++++ Material for the task
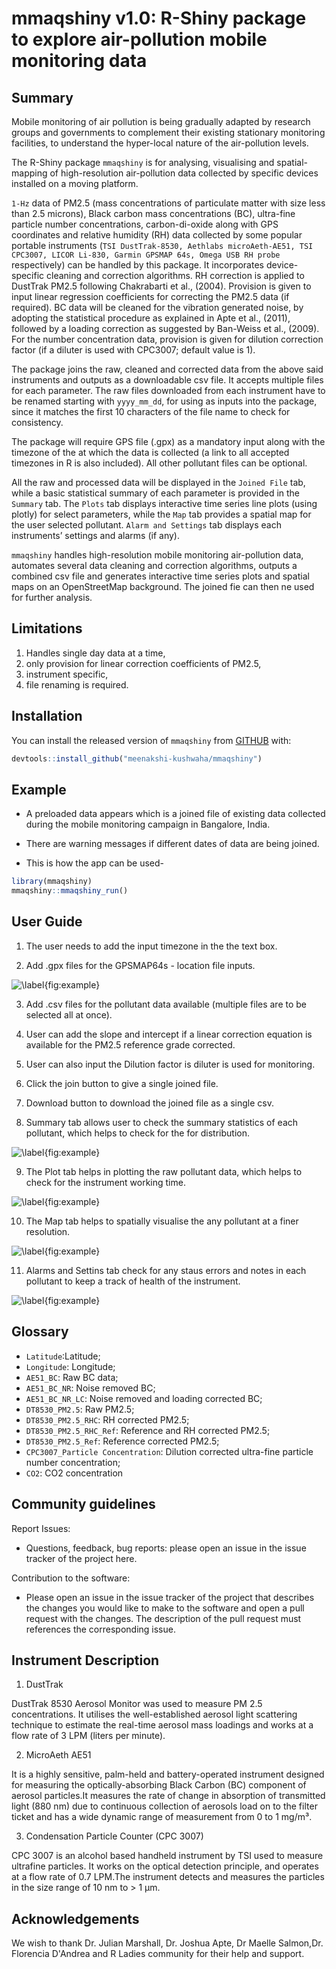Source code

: 
# mmaqshiny v1.0: R-Shiny package to explore air-pollution mobile monitoring data 

<!-- badges: start -->
<!-- badges: end -->

## Summary

Mobile monitoring of air pollution is being gradually adapted by research groups and governments to complement their existing stationary monitoring facilities, to understand the hyper-local nature of the air-pollution levels.

The R-Shiny package `mmaqshiny` is for analysing, visualising and spatial-mapping of high-resolution air-pollution data collected by specific devices installed on a moving platform. 

`1-Hz` data of PM2.5 (mass concentrations of particulate matter with size less than 2.5 microns), Black carbon mass concentrations (BC), ultra-fine particle number concentrations, carbon-di-oxide along with GPS coordinates and relative humidity (RH) data collected by some popular portable instruments (`TSI DustTrak-8530, Aethlabs microAeth-AE51, TSI CPC3007, LICOR Li-830, Garmin GPSMAP 64s, Omega USB RH probe` respectively) can be handled by this package. It incorporates device-specific cleaning and correction algorithms. RH correction is applied to DustTrak PM2.5 following Chakrabarti et al., (2004). Provision is given to input linear regression coefficients for correcting the PM2.5 data (if required). BC data will be cleaned for the vibration generated noise, by adopting the statistical procedure as explained in Apte et al., (2011), followed by a loading correction as suggested by Ban-Weiss et al., (2009). For the number concentration data, provision is given for dilution correction factor (if a diluter is used with CPC3007; default value is 1).

The package joins the raw, cleaned and corrected data from the above said instruments and outputs as a downloadable csv file. It accepts multiple files for each parameter. The raw files downloaded from each instrument have to be renamed starting with `yyyy_mm_dd`, for using as inputs into the package, since it matches the first 10 characters of the file name to check for consistency.

The package will require GPS file (.gpx) as a mandatory input along with the timezone of the at which the data is collected (a link to all accepted timezones in R is also included). All other pollutant files can be optional. 

All the raw and processed data will be displayed in the `Joined File` tab, while a basic statistical summary of each parameter is provided in the `Summary` tab. The `Plots` tab displays interactive  time series line plots (using plotly) for select parameters, while the `Map` tab provides a spatial map for the user selected pollutant. `Alarm and Settings` tab displays each instruments’ settings and alarms (if any).


`mmaqshiny` handles high-resolution mobile monitoring air-pollution data, automates several data cleaning and correction algorithms, outputs a combined csv file and generates interactive time series plots and spatial maps on an OpenStreetMap background. The joined fie can then ne used for further analysis.


## Limitations

1) Handles single day data at a time,
2) only provision for linear correction coefficients of PM2.5,
3) instrument specific, 
4) file renaming is required.


## Installation

You can install the released version of `mmaqshiny` from [GITHUB](https://github.com/) with:

``` r
devtools::install_github("meenakshi-kushwaha/mmaqshiny")
```

## Example

- A preloaded data appears which is a joined file of existing data collected during the mobile monitoring campaign in Bangalore, India.

- There are warning messages if different dates of data are being joined. 

- This is how the app can be used- 

``` r
library(mmaqshiny)
mmaqshiny::mmaqshiny_run()
```

## User Guide

1. The user needs to add the input timezone in the the text box. 

2. Add .gpx files for the GPSMAP64s - location file inputs. 

![\label{fig:example}](007.png)

3. Add .csv files for the pollutant data available (multiple files are to be selected all at once).

4. User can add the slope and intercept if a linear correction equation is available for the PM2.5 reference grade corrected. 

5. User can also input the Dilution factor is diluter is used for monitoring. 

6. Click the join button to give a single joined file. 

7. Download button to download the joined file as a single csv.

8. Summary tab allows user to check the summary statistics of each pollutant, which helps to check for the for distribution. 

![\label{fig:example}](008.png)

9. The Plot tab helps in plotting the raw pollutant data, which helps to check for the instrument working time. 

![\label{fig:example}](005.png)

10. The Map tab helps to spatially visualise the any pollutant at a finer resolution.

![\label{fig:example}](002.png)

11. Alarms and Settins tab check for any staus errors and notes in each pollutant to keep a track of health of the instrument. 

![\label{fig:example}](003.png)


## Glossary
- `Latitude`:Latitude;
- `Longitude`: Longitude;
- `AE51_BC`: Raw BC data; 
- `AE51_BC_NR`: Noise removed BC; 
- `AE51_BC_NR_LC`: Noise removed and loading corrected BC; 
- `DT8530_PM2.5`: Raw PM2.5; 
- `DT8530_PM2.5_RHC`: RH corrected PM2.5; 
- `DT8530_PM2.5_RHC_Ref`: Reference and RH corrected PM2.5; 
- `DT8530_PM2.5_Ref`: Reference corrected PM2.5; 
- `CPC3007_Particle Concentration`: Dilution corrected ultra-fine particle number concentration;
- `CO2`: CO2 concentration


## Community guidelines

Report Issues:

- Questions, feedback, bug reports: please open an issue in the issue tracker of the project here.

Contribution to the software:

- Please open an issue in the issue tracker of the project that describes the changes you would like to make to the software and open a pull request with the changes. The description of the pull request must references the corresponding issue.


## Instrument Description

1. DustTrak

DustTrak 8530 Aerosol Monitor was used to measure PM 2.5 concentrations. It utilises the well-established aerosol light scattering technique to estimate the real-time aerosol mass loadings and works at a flow rate of 3 LPM (liters per minute).

2. MicroAeth AE51

It is a highly sensitive, palm-held and battery-operated instrument designed for measuring the optically-absorbing Black Carbon (BC) component of aerosol particles.It measures the rate of change in absorption of transmitted light (880 nm) due to continuous collection of aerosols load on to the filter ticket and has a wide dynamic range of measurement from 0 to 1 mg/m³.

3. Condensation Particle Counter (CPC 3007)

CPC 3007 is an alcohol based handheld instrument by TSI used to measure ultrafine particles. It works on the optical detection principle, and operates at a flow rate of 0.7 LPM.The instrument detects and measures the particles in the size range of 10 nm to > 1 µm. 


## Acknowledgements

We wish to thank Dr. Julian Marshall, Dr. Joshua Apte, Dr Maelle Salmon,Dr. Florencia D'Andrea and R Ladies community for their help and support.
++++++++
◆ The problem
Above are the records; copy every line in them that holds the word "from".

◆ Solution for this problem
The package joins the raw, cleaned and corrected data from the above said instruments and outputs as a downloadable csv file. It accepts multiple files for each parameter. The raw files downloaded from each instrument have to be renamed starting with `yyyy_mm_dd`, for using as inputs into the package, since it matches the first 10 characters of the file name to check for consistency.
You can install the released version of `mmaqshiny` from [GITHUB](https://github.com/) with:
It is a highly sensitive, palm-held and battery-operated instrument designed for measuring the optically-absorbing Black Carbon (BC) component of aerosol particles.It measures the rate of change in absorption of transmitted light (880 nm) due to continuous collection of aerosols load on to the filter ticket and has a wide dynamic range of measurement from 0 to 1 mg/m³.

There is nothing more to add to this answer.